Robert Lemaire

Personal information
- Born: 23 July 1916
- Died: 27 June 1994 (aged 77)

Chess career
- Country: Belgium

= Robert Lemaire =

Belgian chess player

Robert Lemaire (23 July 1916 – 27 June 1994) was a Belgian chess player, Belgian Chess Championships winner (1950).

==Biography==
From the mid-1940s to end of 1950s Robert Lemaire was one of Belgium's leading chess players. He was a multiple medalist of the Belgian Chess Championship. In 1946, in Antwerp Robert Lemaire shared 1st – 2nd place with Albéric O'Kelly de Galway in Belgian Chess Championship but lost additional match for the title – 0:4. In 1950, in Ghent he won Belgian Chess Championship. In 1952, in Ghent he ranked 2nd in Belgian Chess Championship. In 1955, in Merksem Robert Lemaire shared 1st – 3rd place in Belgian Chess Championship but ranked only 3rd in additional tournament for the title of champion (tournament won Jos Gobert).

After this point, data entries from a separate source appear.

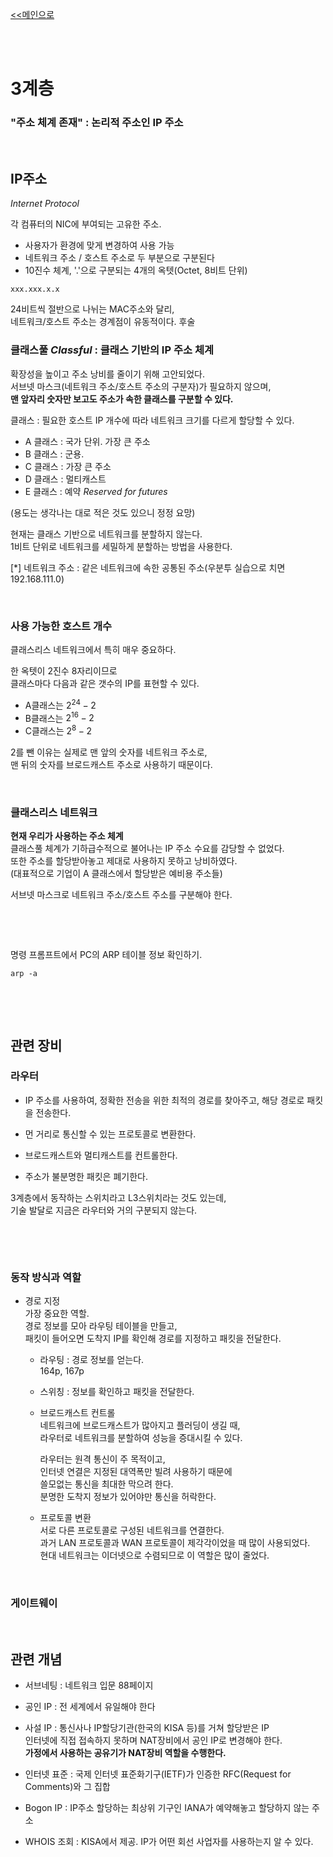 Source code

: [<<메인으로](https://github.com/AtomicLiquors/Network_Wiki_Chb)

&nbsp;  
&nbsp;  
# 3계층

### "주소 체계 존재" : 논리적 주소인 **IP 주소**
 
&nbsp;
 
## **IP주소**
*Internet Protocol*

각 컴퓨터의 NIC에 부여되는 고유한 주소.
- 사용자가 환경에 맞게 변경하여 사용 가능
- 네트워크 주소 / 호스트 주소로 두 부분으로 구분된다
- 10진수 체계, '.'으로 구분되는 4개의 옥텟(Octet, 8비트 단위)
```
xxx.xxx.x.x
```

24비트씩 절반으로 나뉘는 MAC주소와 달리,  
네트워크/호스트 주소는 경계점이 유동적이다. 후술
### **클래스풀 *Classful* : 클래스 기반의 IP 주소 체계**
확장성을 높이고 주소 낭비를 줄이기 위해 고안되었다.  
서브넷 마스크(네트워크 주소/호스트 주소의 구분자)가 필요하지 않으며,  
**맨 앞자리 숫자만 보고도 주소가 속한 클래스를 구분할 수 있다.** 

클래스 : 필요한 호스트 IP 개수에 따라 네트워크 크기를 다르게 할당할 수 있다.

- A 클래스 : 국가 단위. 가장 큰 주소
- B 클래스 : 군용.
- C 클래스 : 가장 큰 주소
- D 클래스 : 멀티캐스트
- E 클래스 : 예약 *Reserved for futures*

(용도는 생각나는 대로 적은 것도 있으니 정정 요망)

현재는 클래스 기반으로 네트워크를 분할하지 않는다.  
1비트 단위로 네트워크를 세밀하게 분할하는 방법을 사용한다. 


[*] 네트워크 주소 : 같은 네트워크에 속한 공통된 주소(우분투 실습으로 치면 192.168.111.0)

&nbsp;
 


### 사용 가능한 호스트 개수
클래스리스 네트워크에서 특히 매우 중요하다.  

한 옥텟이 2진수 8자리이므로   
클래스마다 다음과 같은 갯수의 IP를 표현할 수 있다. 
- A클래스는 $2^{24}-2$
- B클래스는 $2^{16}-2$
- C클래스는 $2^8-2$

2를 뺀 이유는 실제로 맨 앞의 숫자를 네트워크 주소로,   
맨 뒤의 숫자를 브로드캐스트 주소로 사용하기 때문이다. 


&nbsp;

### 클래스리스 네트워크
**현재 우리가 사용하는 주소 체계**  
클래스풀 체계가 기하급수적으로 불어나는 IP 주소 수요를 감당할 수 없었다.  
또한 주소를 할당받아놓고 제대로 사용하지 못하고 낭비하였다.  
(대표적으로 기업이 A 클래스에서 할당받은 예비용 주소들)  

서브넷 마스크로 네트워크 주소/호스트 주소를 구분해야 한다.

&nbsp;
 
 
&nbsp;
 




 

명령 프롬프트에서 PC의 ARP 테이블 정보 확인하기.
```
arp -a 
```

&nbsp;


 
&nbsp;
## **관련 장비**
### **라우터**
- IP 주소를 사용하여, 정확한 전송을 위한 최적의 경로를 찾아주고, 해당 경로로 패킷을 전송한다.

- 먼 거리로 통신할 수 있는 프로토콜로 변환한다.  
- 브로드캐스트와 멀티캐스트를 컨트롤한다.  
- 주소가 불분명한 패킷은 폐기한다.

3계층에서 동작하는 스위치라고 L3스위치라는 것도 있는데,  
기술 발달로 지금은 라우터와 거의 구분되지 않는다.  



&nbsp;
 
&nbsp;
 
### **동작 방식과 역할**  
- 경로 지정  
가장 중요한 역할.  
    경로 정보를 모아 라우팅 테이블을 만들고,  
패킷이 들어오면 도착지 IP를 확인해 경로를 지정하고 패킷을 전달한다.  

    - 라우팅 : 경로 정보를 얻는다.   
    164p, 167p

    - 스위칭 : 정보를 확인하고 패킷을 전달한다.
    

    - 브로드캐스트 컨트롤  
    네트워크에 브로드캐스트가 많아지고 플러딩이 생길 때,     
    라우터로 네트워크를 분할하여 성능을 증대시킬 수 있다.   

        라우터는 원격 통신이 주 목적이고,   
    인터넷 연결은 지정된 대역폭만 빌려 사용하기 때문에  
    쓸모없는 통신을 최대한 막으려 한다.  
    분명한 도착지 정보가 있어야만 통신을 허락한다.

    - 프로토콜 변환  
    서로 다른 프로토콜로 구성된 네트워크를 연결한다.  
    과거 LAN 프로토콜과 WAN 프로토콜이 제각각이었을 때 많이 사용되었다.  
    현대 네트워크는 이더넷으로 수렴되므로 이 역할은 많이 줄었다.  


 
&nbsp;

### 게이트웨이
 
&nbsp;
 

 


## 관련 개념
- 서브네팅 : 네트워크 입문 88페이지
- 공인 IP : 전 세계에서 유일해야 한다
- 사설 IP : 통신사나 IP할당기관(한국의 KISA 등)를 거쳐 할당받은 IP  
인터넷에 직접 접속하지 못하며 NAT장비에서 공인 IP로 변경해야 한다.  
**가정에서 사용하는 공유기가 NAT장비 역할을 수행한다.**
- 인터넷 표준 : 국제 인터넷 표준화기구(IETF)가 인증한 RFC(Request for Comments)와 그 집합   
- Bogon IP : IP주소 할당하는 최상위 기구인 IANA가 예약해놓고 할당하지 않는 주소

- WHOIS 조회 : KISA에서 제공. IP가 어떤 회선 사업자를 사용하는지 알 수 있다.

In 1960, in Ghent he shared 1st – 2nd place in this tournament but remained 2nd after the additional factor.

Robert Lemaire played for Belgium in the Chess Olympiad:
- In 1954, at fourth board in the 11th Chess Olympiad in Amsterdam (+9, =2, -7).

Robert Lemaire played for Belgium in the Clare Benedict Cup:
- In 1955, at third board in the 2nd Clare Benedict Chess Cu in Mont Pèlerin (+0, =1, -4).